**Work request:** Produce word for word the lines of the data below running from the one that has "初日で自身の発表が終わったた" to the one that has "最終日は沖縄オープンラボラトリの山崎里仁さんによる基調講演が行われました．", inclusive, and no others.

---------- Available records

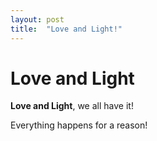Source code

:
 ```yaml
---
layout: post
title:  "Love and Light!"
---
```


# Love and Light

**Love and Light**, we all have it!

Everything happens for a reason!
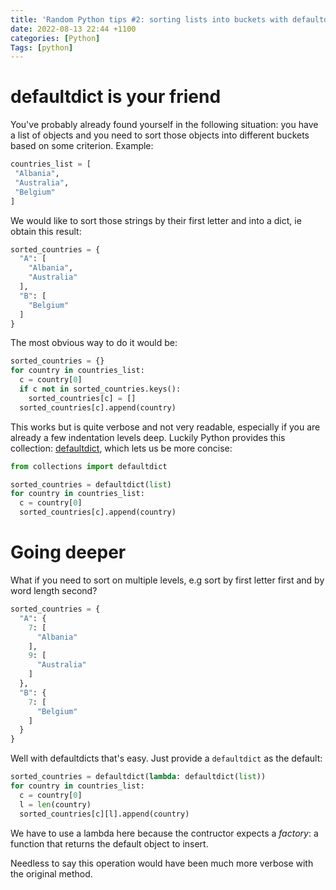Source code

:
 ```yaml
---
title: 'Random Python tips #2: sorting lists into buckets with defaultdict'
date: 2022-08-13 22:44 +1100
categories: [Python]
Tags: [python]
---
```



# defaultdict is your friend


You've probably already found yourself in the following situation: you have a list of objects and you need to sort those objects into different buckets based on some criterion. Example:

```python
countries_list = [
 "Albania",
 "Australia",
 "Belgium"
]
```
We would like to sort those strings by their first letter and into a dict, ie obtain this result:

```python
sorted_countries = {
  "A": [
    "Albania",
    "Australia"
  ],
  "B": [
    "Belgium"
  ]
}
```

The most obvious way to do it would be:

```python
sorted_countries = {}
for country in countries_list:
  c = country[0]
  if c not in sorted_countries.keys():
    sorted_countries[c] = []
  sorted_countries[c].append(country)
```

This works but is quite verbose and not very readable, especially if you are already a few indentation levels deep. Luckily Python provides this collection: [defaultdict](https://docs.python.org/3/library/collections.html#collections.defaultdict), which lets us be more concise:

```python
from collections import defaultdict

sorted_countries = defaultdict(list)
for country in countries_list:
  c = country[0]
  sorted_countries[c].append(country)
```

# Going deeper

What if you need to sort on multiple levels, e.g sort by first letter first and by word length second?

```python
sorted_countries = {
  "A": {
    7: [
      "Albania"
    ],
    9: [
      "Australia"
    ]
  },
  "B": {
    7: [
      "Belgium"
    ]
  }
}
```

Well with defaultdicts that's easy. Just provide a `defaultdict` as the default:

```python
sorted_countries = defaultdict(lambda: defaultdict(list))
for country in countries_list:
  c = country[0]
  l = len(country)
  sorted_countries[c][l].append(country)
```

We have to use a lambda here because the contructor expects a _factory_: a function that returns the default object to insert.

Needless to say this operation would have been much more verbose with the original method.




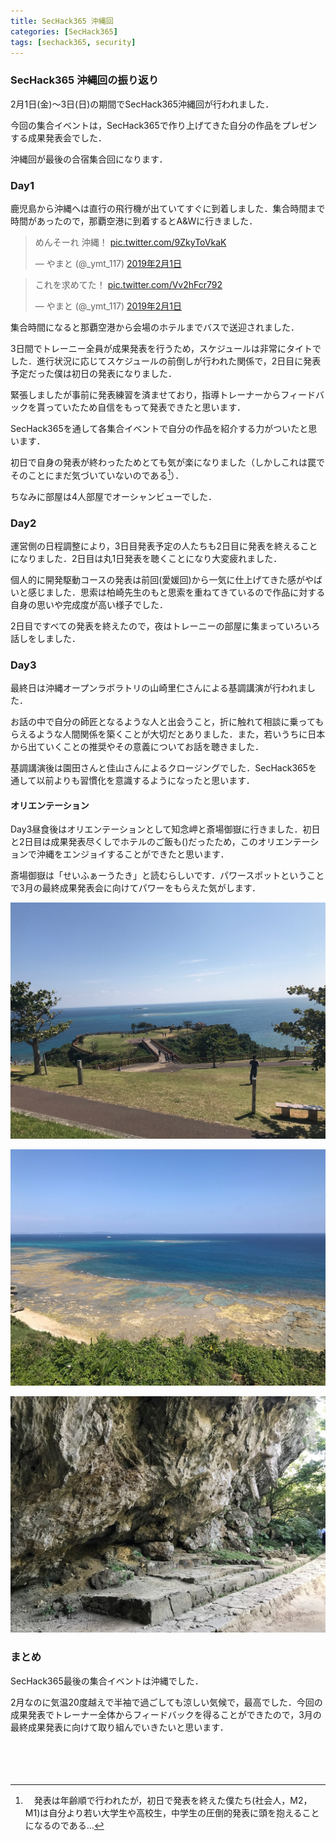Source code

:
 ```yaml
---
title: SecHack365 沖縄回
categories: [SecHack365]
tags: [sechack365, security]
---
```


### SecHack365 沖縄回の振り返り

2月1日(金)～3日(日)の期間でSecHack365沖縄回が行われました．

今回の集合イベントは，SecHack365で作り上げてきた自分の作品をプレゼンする成果発表会でした．

沖縄回が最後の合宿集合回になります．

### Day1

鹿児島から沖縄へは直行の飛行機が出ていてすぐに到着しました．集合時間まで時間があったので，那覇空港に到着するとA&Wに行きました．

<blockquote class="twitter-tweet" data-lang="ja"><p lang="ja" dir="ltr">めんそーれ 沖縄！ <a href="https://t.co/9ZkyToVkaK">pic.twitter.com/9ZkyToVkaK</a></p>&mdash; やまと (@_ymt_117) <a href="https://twitter.com/_ymt_117/status/1091167447636275200?ref_src=twsrc%5Etfw">2019年2月1日</a></blockquote>
<script async src="https://platform.twitter.com/widgets.js" charset="utf-8"></script>

<blockquote class="twitter-tweet" data-lang="ja"><p lang="ja" dir="ltr">これを求めてた！ <a href="https://t.co/Vv2hFcr792">pic.twitter.com/Vv2hFcr792</a></p>&mdash; やまと (@_ymt_117) <a href="https://twitter.com/_ymt_117/status/1091169590044835840?ref_src=twsrc%5Etfw">2019年2月1日</a></blockquote>
<script async src="https://platform.twitter.com/widgets.js" charset="utf-8"></script>

集合時間になると那覇空港から会場のホテルまでバスで送迎されました．

3日間でトレーニー全員が成果発表を行うため，スケジュールは非常にタイトでした．進行状況に応じてスケジュールの前倒しが行われた関係で，2日目に発表予定だった僕は初日の発表になりました．

緊張しましたが事前に発表練習を済ませており，指導トレーナーからフィードバックを貰っていたため自信をもって発表できたと思います．

SecHack365を通して各集合イベントで自分の作品を紹介する力がついたと思います．

初日で自身の発表が終わったためとても気が楽になりました（しかしこれは罠でそのことにまだ気づいていないのである[^1]）．

ちなみに部屋は4人部屋でオーシャンビューでした．

### Day2

運営側の日程調整により，3日目発表予定の人たちも2日目に発表を終えることになりました．2日目は丸1日発表を聴くことになり大変疲れました．

個人的に開発駆動コースの発表は前回(愛媛回)から一気に仕上げてきた感がやばいと感じました．思索は柏崎先生のもと思索を重ねてきているので作品に対する自身の思いや完成度が高い様子でした．

2日目ですべての発表を終えたので，夜はトレーニーの部屋に集まっていろいろ話しをしました．

### Day3

最終日は沖縄オープンラボラトリの山崎里仁さんによる基調講演が行われました．

お話の中で自分の師匠となるような人と出会うこと，折に触れて相談に乗ってもらえるような人間関係を築くことが大切だとありました．また，若いうちに日本から出ていくことの推奨やその意義についてお話を聴きました．

基調講演後は園田さんと佳山さんによるクロージングでした．SecHack365を通して以前よりも習慣化を意識するようになったと思います．

#### オリエンテーション

Day3昼食後はオリエンテーションとして知念岬と斎場御嶽に行きました．初日と2日目は成果発表尽くしでホテルのご飯も()だったため，このオリエンテーションで沖縄をエンジョイすることができたと思います．

斎場御嶽は「せいふぁーうたき」と読むらしいです．パワースポットということで3月の最終成果発表会に向けてパワーをもらえた気がします．

![img1](/assets/img/posts/cmisaki1.JPG)

![img2](/assets/img/posts/cmisaki2.JPG)

![img3](/assets/img/posts/safer.JPG)

### まとめ

SecHack365最後の集合イベントは沖縄でした．

2月なのに気温20度越えで半袖で過ごしても涼しい気候で，最高でした．今回の成果発表でトレーナー全体からフィードバックを得ることができたので，3月の最終成果発表に向けて取り組んでいきたいと思います．

　

　

[^1]:　発表は年齢順で行われたが，初日で発表を終えた僕たち(社会人，M2，M1)は自分より若い大学生や高校生，中学生の圧倒的発表に頭を抱えることになるのである...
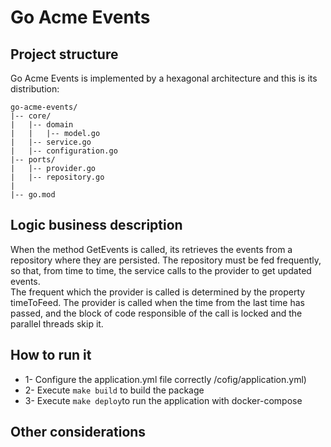 # Go Acme Events

## Project structure
Go Acme Events is implemented by  a hexagonal architecture and this is its distribution:

```
go-acme-events/
|-- core/
|   |-- domain
|   |   |-- model.go
|   |-- service.go
|   |-- configuration.go
|-- ports/
|   |-- provider.go
|   |-- repository.go
|   
|-- go.mod
```
## Logic business description

When the method GetEvents is called, its retrieves the events from a repository where they are persisted. The repository must be fed frequently, so that, from time to time, the service calls to the provider to get updated events.  
The frequent which the provider is called is determined by the property timeToFeed. The provider is called when the time from the last time has passed, and the block of code responsible of the call is locked and the parallel threads skip it.

## How to run it
- 1- Configure the application.yml file correctly /cofig/application.yml)
- 2- Execute `make build` to build the package
- 3- Execute `make deploy`to run the application with docker-compose

## Other considerations
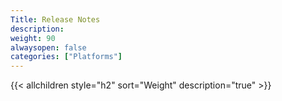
 ```yaml
---
Title: Release Notes
description:
weight: 90
alwaysopen: false
categories: ["Platforms"]
---
```

{{< allchildren style="h2" sort="Weight" description="true" >}}
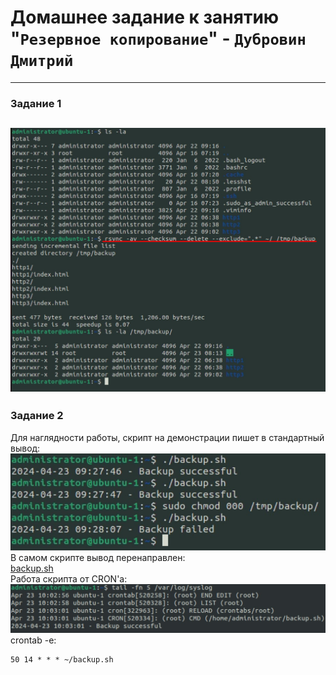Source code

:# Домашнее задание к занятию "`Резервное копирование`" - `Дубровин Дмитрий`
---
### Задание 1
![1-1.jpg](img%2F1-1.jpg)
---
### Задание 2
Для наглядности работы, скрипт на демонстрации пишет в стандартный вывод:\
![2-1.jpg](img%2F2-1.jpg)\
В самом скрипте вывод перенаправлен:\
[backup.sh](backup.sh)\
Работа скрипта от CRON'а:\
![2-2.jpg](img%2F2-2.jpg)\
crontab -e:
```
50 14 * * * ~/backup.sh
```



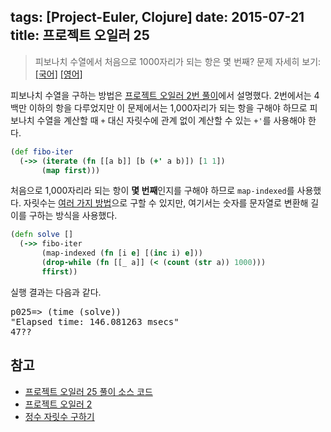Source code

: tags: [Project-Euler, Clojure]
date: 2015-07-21
title: 프로젝트 오일러 25
---
> 피보나치 수열에서 처음으로 1000자리가 되는 항은 몇 번째?
> 문제 자세히 보기: [[국어]](http://euler.synap.co.kr/prob_detail.php?id=25) [[영어]](https://projecteuler.net/problem=25)

피보나치 수열을 구하는 방법은 [프로젝트 오일러 2번 풀이](/2015/01/08/project-euler-002/)에서 설명했다. 2번에서는 4백만 이하의 항을 다루었지만 이 문제에서는 1,000자리가 되는 항을 구해야 하므로 피보나치 수열을 계산할 때 `+` 대신 자릿수에 관계 없이 계산할 수 있는 `+'`를 사용해야 한다.<!--more-->

```clojure
(def fibo-iter
  (->> (iterate (fn [[a b]] [b (+' a b)]) [1 1])
       (map first)))
```

처음으로 1,000자리라 되는 항이 **몇 번째**인지를 구해야 하므로 `map-indexed`를 사용했다. 자릿수는 [여러 가지 방법](/2015/07/14/number-of-digits/)으로 구할 수 있지만, 여기서는 숫자를 문자열로 변환해 길이를 구하는 방식을 사용했다.

```clojure
(defn solve []
  (->> fibo-iter
       (map-indexed (fn [i e] [(inc i) e]))
       (drop-while (fn [[_ a]] (< (count (str a)) 1000)))
       ffirst))
```

실행 결과는 다음과 같다.

<pre class="console">p025=> (time (solve))
"Elapsed time: 146.081263 msecs"
47??
</pre>

## 참고
* [프로젝트 오일러 25 풀이 소스 코드](https://github.com/ntalbs/euler/blob/master/src/p025.clj)
* [프로젝트 오일러 2](/2015/01/08/project-euler-002/)
* [정수 자릿수 구하기](/2015/07/14/number-of-digits/)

--------------------

**Result of this task:**
初日で自身の発表が終わったためとても気が楽になりました（しかしこれは罠でそのことにまだ気づいていないのである[^1]）．

ちなみに部屋は4人部屋でオーシャンビューでした．

### Day2

運営側の日程調整により，3日目発表予定の人たちも2日目に発表を終えることになりました．2日目は丸1日発表を聴くことになり大変疲れました．

個人的に開発駆動コースの発表は前回(愛媛回)から一気に仕上げてきた感がやばいと感じました．思索は柏崎先生のもと思索を重ねてきているので作品に対する自身の思いや完成度が高い様子でした．

2日目ですべての発表を終えたので，夜はトレーニーの部屋に集まっていろいろ話しをしました．

### Day3

最終日は沖縄オープンラボラトリの山崎里仁さんによる基調講演が行われました．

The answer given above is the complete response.